My sister is a maniac. She has singlehandedly ruined Christmas and my birthday celebration in 2010. She picks a fight by bringing up stuff from our childhood and continues to escalate until she is pretty much frothing at the mouth and doing some weird herky-jerky dance. In June after my birthday celebration, she actually pushed me. The woman is not stable. At the time of these events, my mother clearly sees what happened. She even said to George – ‘can’t you control your wife?’

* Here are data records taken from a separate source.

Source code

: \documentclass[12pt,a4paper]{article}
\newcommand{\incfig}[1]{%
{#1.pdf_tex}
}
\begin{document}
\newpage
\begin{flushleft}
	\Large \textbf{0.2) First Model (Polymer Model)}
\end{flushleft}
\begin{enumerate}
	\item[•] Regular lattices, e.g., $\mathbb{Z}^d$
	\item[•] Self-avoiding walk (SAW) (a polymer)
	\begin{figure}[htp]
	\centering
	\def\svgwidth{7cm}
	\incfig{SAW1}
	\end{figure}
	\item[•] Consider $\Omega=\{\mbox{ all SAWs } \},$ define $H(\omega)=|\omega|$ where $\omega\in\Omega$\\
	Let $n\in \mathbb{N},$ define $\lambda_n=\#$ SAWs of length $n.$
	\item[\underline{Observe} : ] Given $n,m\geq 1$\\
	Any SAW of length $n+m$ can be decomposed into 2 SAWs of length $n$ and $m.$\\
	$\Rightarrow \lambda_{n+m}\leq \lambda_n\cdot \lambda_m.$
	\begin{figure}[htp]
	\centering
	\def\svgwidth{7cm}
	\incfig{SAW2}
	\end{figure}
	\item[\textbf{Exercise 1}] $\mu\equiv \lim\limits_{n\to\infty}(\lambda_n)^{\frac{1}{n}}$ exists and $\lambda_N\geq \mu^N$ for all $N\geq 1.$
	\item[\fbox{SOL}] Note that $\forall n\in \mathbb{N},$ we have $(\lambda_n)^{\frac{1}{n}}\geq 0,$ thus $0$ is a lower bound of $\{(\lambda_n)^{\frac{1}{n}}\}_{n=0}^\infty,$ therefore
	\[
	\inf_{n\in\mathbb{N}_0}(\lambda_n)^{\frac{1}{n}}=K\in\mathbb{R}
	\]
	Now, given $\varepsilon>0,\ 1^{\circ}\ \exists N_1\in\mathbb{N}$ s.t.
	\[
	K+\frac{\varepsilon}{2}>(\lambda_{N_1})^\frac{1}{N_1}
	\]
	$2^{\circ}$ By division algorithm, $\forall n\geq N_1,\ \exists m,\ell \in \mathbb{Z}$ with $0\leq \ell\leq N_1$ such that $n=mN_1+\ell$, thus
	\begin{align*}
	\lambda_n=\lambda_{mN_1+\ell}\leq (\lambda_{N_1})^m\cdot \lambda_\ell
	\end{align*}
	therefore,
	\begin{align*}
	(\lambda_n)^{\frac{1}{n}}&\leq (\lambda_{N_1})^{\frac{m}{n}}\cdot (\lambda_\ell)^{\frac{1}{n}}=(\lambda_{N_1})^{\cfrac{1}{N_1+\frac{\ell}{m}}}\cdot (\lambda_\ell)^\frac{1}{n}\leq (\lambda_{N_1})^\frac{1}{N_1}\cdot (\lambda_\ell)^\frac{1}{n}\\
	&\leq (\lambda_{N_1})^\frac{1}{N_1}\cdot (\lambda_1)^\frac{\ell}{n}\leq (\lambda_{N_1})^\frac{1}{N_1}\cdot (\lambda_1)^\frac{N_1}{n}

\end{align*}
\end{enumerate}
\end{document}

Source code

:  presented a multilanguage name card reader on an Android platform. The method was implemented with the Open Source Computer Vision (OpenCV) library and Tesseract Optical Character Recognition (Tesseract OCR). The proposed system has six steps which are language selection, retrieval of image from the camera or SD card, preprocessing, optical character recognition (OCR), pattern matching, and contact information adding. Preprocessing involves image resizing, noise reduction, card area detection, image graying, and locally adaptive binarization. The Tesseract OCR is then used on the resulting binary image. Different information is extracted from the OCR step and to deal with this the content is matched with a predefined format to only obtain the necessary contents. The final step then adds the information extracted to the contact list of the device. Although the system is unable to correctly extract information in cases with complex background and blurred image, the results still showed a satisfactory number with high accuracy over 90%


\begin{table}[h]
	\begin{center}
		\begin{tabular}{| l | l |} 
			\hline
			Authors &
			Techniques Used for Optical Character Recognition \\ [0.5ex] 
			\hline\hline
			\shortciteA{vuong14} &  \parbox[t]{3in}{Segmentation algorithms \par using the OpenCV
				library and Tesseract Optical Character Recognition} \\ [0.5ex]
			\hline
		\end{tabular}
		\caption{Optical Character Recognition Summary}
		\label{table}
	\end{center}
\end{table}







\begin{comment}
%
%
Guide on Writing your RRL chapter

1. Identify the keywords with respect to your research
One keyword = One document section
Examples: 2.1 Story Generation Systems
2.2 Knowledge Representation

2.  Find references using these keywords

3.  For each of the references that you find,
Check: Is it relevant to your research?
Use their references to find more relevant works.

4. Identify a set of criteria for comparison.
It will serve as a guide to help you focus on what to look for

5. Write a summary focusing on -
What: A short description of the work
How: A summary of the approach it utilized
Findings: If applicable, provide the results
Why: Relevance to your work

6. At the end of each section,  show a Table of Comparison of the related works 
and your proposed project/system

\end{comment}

As time goes on my mother forgets what actually happened and starts to go with the ‘spin’ my sister puts on it. So now, Kathy’s behavior is justified because of certain ‘reasons’, which seems to make it all just fine. The first reason thrown at me today was that Kathy was annoyed because she wanted to cook Christmas dinner. Now, if someone had told me this that would have been helpful. I had arranged with my mother that Deb and I would do the meals so that she and Kathy could have a break. This had been arranged ahead of time and even included my mother bringing a waffle iron to Calgary from her other house.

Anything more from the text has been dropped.